Extracted data entries
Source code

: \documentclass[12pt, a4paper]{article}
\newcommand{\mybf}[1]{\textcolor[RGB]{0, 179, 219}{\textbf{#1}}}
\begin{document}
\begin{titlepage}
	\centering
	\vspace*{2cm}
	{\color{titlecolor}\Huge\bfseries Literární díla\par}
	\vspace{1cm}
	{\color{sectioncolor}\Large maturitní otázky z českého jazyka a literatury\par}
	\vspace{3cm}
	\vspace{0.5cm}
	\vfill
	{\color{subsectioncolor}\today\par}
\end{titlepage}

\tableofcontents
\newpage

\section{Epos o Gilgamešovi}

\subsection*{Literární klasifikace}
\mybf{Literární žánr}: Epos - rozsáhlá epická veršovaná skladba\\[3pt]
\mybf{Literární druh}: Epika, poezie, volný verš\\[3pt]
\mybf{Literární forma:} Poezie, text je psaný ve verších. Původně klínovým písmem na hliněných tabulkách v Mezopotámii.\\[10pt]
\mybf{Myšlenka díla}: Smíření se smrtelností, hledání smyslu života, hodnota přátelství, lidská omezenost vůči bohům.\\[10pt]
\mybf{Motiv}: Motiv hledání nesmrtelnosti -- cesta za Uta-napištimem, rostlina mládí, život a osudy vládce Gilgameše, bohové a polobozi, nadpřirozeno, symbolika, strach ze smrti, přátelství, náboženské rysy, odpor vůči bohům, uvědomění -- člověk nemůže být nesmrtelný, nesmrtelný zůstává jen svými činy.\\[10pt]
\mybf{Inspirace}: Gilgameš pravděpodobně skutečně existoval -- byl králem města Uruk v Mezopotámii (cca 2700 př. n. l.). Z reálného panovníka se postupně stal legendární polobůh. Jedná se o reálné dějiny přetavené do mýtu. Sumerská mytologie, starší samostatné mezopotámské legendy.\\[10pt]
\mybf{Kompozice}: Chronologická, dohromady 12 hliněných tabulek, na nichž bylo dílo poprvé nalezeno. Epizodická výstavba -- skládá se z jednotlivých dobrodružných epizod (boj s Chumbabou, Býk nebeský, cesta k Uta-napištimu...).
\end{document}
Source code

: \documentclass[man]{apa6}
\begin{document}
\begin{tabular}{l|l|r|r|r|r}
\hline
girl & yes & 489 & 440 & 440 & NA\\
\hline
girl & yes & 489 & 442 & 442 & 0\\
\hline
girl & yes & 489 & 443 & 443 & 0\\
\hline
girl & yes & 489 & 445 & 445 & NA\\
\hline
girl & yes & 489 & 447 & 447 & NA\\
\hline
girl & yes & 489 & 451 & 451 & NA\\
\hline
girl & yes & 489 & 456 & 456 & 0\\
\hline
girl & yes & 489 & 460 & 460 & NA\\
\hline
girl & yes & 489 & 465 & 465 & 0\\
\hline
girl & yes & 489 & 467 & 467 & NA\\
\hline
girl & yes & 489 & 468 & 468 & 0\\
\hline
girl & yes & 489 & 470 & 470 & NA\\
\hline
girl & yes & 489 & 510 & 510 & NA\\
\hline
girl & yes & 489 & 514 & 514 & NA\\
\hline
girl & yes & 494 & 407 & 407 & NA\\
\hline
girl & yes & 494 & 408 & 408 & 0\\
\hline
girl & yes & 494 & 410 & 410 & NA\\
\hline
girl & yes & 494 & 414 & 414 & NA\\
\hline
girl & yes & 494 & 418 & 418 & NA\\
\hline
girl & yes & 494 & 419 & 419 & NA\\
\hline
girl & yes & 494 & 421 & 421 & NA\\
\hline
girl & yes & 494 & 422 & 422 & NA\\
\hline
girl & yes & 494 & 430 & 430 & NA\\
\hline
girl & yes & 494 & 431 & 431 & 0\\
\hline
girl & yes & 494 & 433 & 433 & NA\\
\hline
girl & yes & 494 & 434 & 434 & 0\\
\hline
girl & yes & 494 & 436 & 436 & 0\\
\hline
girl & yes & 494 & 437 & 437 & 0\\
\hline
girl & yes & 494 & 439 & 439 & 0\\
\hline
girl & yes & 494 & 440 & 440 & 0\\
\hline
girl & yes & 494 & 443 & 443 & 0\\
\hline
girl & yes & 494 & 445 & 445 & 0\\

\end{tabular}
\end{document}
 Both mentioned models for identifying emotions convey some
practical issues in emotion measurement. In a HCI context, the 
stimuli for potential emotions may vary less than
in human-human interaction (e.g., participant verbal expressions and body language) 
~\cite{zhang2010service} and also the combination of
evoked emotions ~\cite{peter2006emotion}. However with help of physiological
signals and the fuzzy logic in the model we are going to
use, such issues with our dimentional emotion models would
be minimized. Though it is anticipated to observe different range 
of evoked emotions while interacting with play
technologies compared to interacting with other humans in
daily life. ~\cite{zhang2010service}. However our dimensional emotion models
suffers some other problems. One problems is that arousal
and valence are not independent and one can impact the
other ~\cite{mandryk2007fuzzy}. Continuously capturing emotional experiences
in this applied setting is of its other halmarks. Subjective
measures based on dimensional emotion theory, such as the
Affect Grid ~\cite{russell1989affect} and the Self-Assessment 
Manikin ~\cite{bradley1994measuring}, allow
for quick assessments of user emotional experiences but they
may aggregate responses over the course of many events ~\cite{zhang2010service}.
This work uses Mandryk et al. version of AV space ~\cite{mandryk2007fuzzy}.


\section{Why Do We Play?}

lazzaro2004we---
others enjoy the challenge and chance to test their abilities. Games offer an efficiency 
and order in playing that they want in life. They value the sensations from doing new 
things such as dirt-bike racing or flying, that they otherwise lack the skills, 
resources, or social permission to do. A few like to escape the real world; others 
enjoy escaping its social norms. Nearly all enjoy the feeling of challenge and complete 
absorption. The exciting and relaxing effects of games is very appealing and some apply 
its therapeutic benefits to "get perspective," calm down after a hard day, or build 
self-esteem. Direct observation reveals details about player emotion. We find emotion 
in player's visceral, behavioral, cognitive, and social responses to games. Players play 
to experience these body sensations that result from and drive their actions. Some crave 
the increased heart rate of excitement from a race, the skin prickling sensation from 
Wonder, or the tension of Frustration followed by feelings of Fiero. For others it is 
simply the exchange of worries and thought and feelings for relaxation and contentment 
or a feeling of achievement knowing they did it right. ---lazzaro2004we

### [PROBLEM REQUIREMENTS]
Copy each record from above exactly, and include every line.

### [RESPONSE BOX]
Source code

: \documentclass[12pt, a4paper]{article}
\newcommand{\mybf}[1]{\textcolor[RGB]{0, 179, 219}{\textbf{#1}}}
\begin{document}
\begin{titlepage}
	\centering
	\vspace*{2cm}
	{\color{titlecolor}\Huge\bfseries Literární díla\par}
	\vspace{1cm}
	{\color{sectioncolor}\Large maturitní otázky z českého jazyka a literatury\par}
	\vspace{3cm}
	\vspace{0.5cm}
	\vfill
	{\color{subsectioncolor}\today\par}
\end{titlepage}

\tableofcontents
\newpage

\section{Epos o Gilgamešovi}

\subsection*{Literární klasifikace}
\mybf{Literární žánr}: Epos - rozsáhlá epická veršovaná skladba\\[3pt]
\mybf{Literární druh}: Epika, poezie, volný verš\\[3pt]
\mybf{Literární forma:} Poezie, text je psaný ve verších. Původně klínovým písmem na hliněných tabulkách v Mezopotámii.\\[10pt]
\mybf{Myšlenka díla}: Smíření se smrtelností, hledání smyslu života, hodnota přátelství, lidská omezenost vůči bohům.\\[10pt]
\mybf{Motiv}: Motiv hledání nesmrtelnosti -- cesta za Uta-napištimem, rostlina mládí, život a osudy vládce Gilgameše, bohové a polobozi, nadpřirozeno, symbolika, strach ze smrti, přátelství, náboženské rysy, odpor vůči bohům, uvědomění -- člověk nemůže být nesmrtelný, nesmrtelný zůstává jen svými činy.\\[10pt]
\mybf{Inspirace}: Gilgameš pravděpodobně skutečně existoval -- byl králem města Uruk v Mezopotámii (cca 2700 př. n. l.). Z reálného panovníka se postupně stal legendární polobůh. Jedná se o reálné dějiny přetavené do mýtu. Sumerská mytologie, starší samostatné mezopotámské legendy.\\[10pt]
\mybf{Kompozice}: Chronologická, dohromady 12 hliněných tabulek, na nichž bylo dílo poprvé nalezeno. Epizodická výstavba -- skládá se z jednotlivých dobrodružných epizod (boj s Chumbabou, Býk nebeský, cesta k Uta-napištimu...).
\end{document}
Source code

: \documentclass[man]{apa6}
\begin{document}
\begin{tabular}{l|l|r|r|r|r}
\hline
girl & yes & 489 & 440 & 440 & NA\\
\hline
girl & yes & 489 & 442 & 442 & 0\\
\hline
girl & yes & 489 & 443 & 443 & 0\\
\hline
girl & yes & 489 & 445 & 445 & NA\\
\hline
girl & yes & 489 & 447 & 447 & NA\\
\hline
girl & yes & 489 & 451 & 451 & NA\\
\hline
girl & yes & 489 & 456 & 456 & 0\\
\hline
girl & yes & 489 & 460 & 460 & NA\\
\hline
girl & yes & 489 & 465 & 465 & 0\\
\hline
girl & yes & 489 & 467 & 467 & NA\\
\hline
girl & yes & 489 & 468 & 468 & 0\\
\hline
girl & yes & 489 & 470 & 470 & NA\\
\hline
girl & yes & 489 & 510 & 510 & NA\\
\hline
girl & yes & 489 & 514 & 514 & NA\\
\hline
girl & yes & 494 & 407 & 407 & NA\\
\hline
girl & yes & 494 & 408 & 408 & 0\\
\hline
girl & yes & 494 & 410 & 410 & NA\\
\hline
girl & yes & 494 & 414 & 414 & NA\\
\hline
girl & yes & 494 & 418 & 418 & NA\\
\hline
girl & yes & 494 & 419 & 419 & NA\\
\hline
girl & yes & 494 & 421 & 421 & NA\\
\hline
girl & yes & 494 & 422 & 422 & NA\\
\hline
girl & yes & 494 & 430 & 430 & NA\\
\hline
girl & yes & 494 & 431 & 431 & 0\\
\hline
girl & yes & 494 & 433 & 433 & NA\\
\hline
girl & yes & 494 & 434 & 434 & 0\\
\hline
girl & yes & 494 & 436 & 436 & 0\\
\hline
girl & yes & 494 & 437 & 437 & 0\\
\hline
girl & yes & 494 & 439 & 439 & 0\\
\hline
girl & yes & 494 & 440 & 440 & 0\\
\hline
girl & yes & 494 & 443 & 443 & 0\\
\hline
girl & yes & 494 & 445 & 445 & 0\\

\end{tabular}
\end{document}
 Both mentioned models for identifying emotions convey some
practical issues in emotion measurement. In a HCI context, the 
stimuli for potential emotions may vary less than
in human-human interaction (e.g., participant verbal expressions and body language) 
~\cite{zhang2010service} and also the combination of
evoked emotions ~\cite{peter2006emotion}. However with help of physiological
signals and the fuzzy logic in the model we are going to
use, such issues with our dimentional emotion models would
be minimized. Though it is anticipated to observe different range 
of evoked emotions while interacting with play
technologies compared to interacting with other humans in
daily life. ~\cite{zhang2010service}. However our dimensional emotion models
suffers some other problems. One problems is that arousal
and valence are not independent and one can impact the
other ~\cite{mandryk2007fuzzy}. Continuously capturing emotional experiences
in this applied setting is of its other halmarks. Subjective
measures based on dimensional emotion theory, such as the
Affect Grid ~\cite{russell1989affect} and the Self-Assessment 
Manikin ~\cite{bradley1994measuring}, allow
for quick assessments of user emotional experiences but they
may aggregate responses over the course of many events ~\cite{zhang2010service}.
This work uses Mandryk et al. version of AV space ~\cite{mandryk2007fuzzy}.


\section{Why Do We Play?}

lazzaro2004we---
others enjoy the challenge and chance to test their abilities. Games offer an efficiency 
and order in playing that they want in life. They value the sensations from doing new 
things such as dirt-bike racing or flying, that they otherwise lack the skills, 
resources, or social permission to do. A few like to escape the real world; others 
enjoy escaping its social norms. Nearly all enjoy the feeling of challenge and complete 
absorption. The exciting and relaxing effects of games is very appealing and some apply 
its therapeutic benefits to "get perspective," calm down after a hard day, or build 
self-esteem. Direct observation reveals details about player emotion. We find emotion 
in player's visceral, behavioral, cognitive, and social responses to games. Players play 
to experience these body sensations that result from and drive their actions. Some crave 
the increased heart rate of excitement from a race, the skin prickling sensation from 
Wonder, or the tension of Frustration followed by feelings of Fiero. For others it is 
simply the exchange of worries and thought and feelings for relaxation and contentment 
or a feeling of achievement knowing they did it right. ---lazzaro2004we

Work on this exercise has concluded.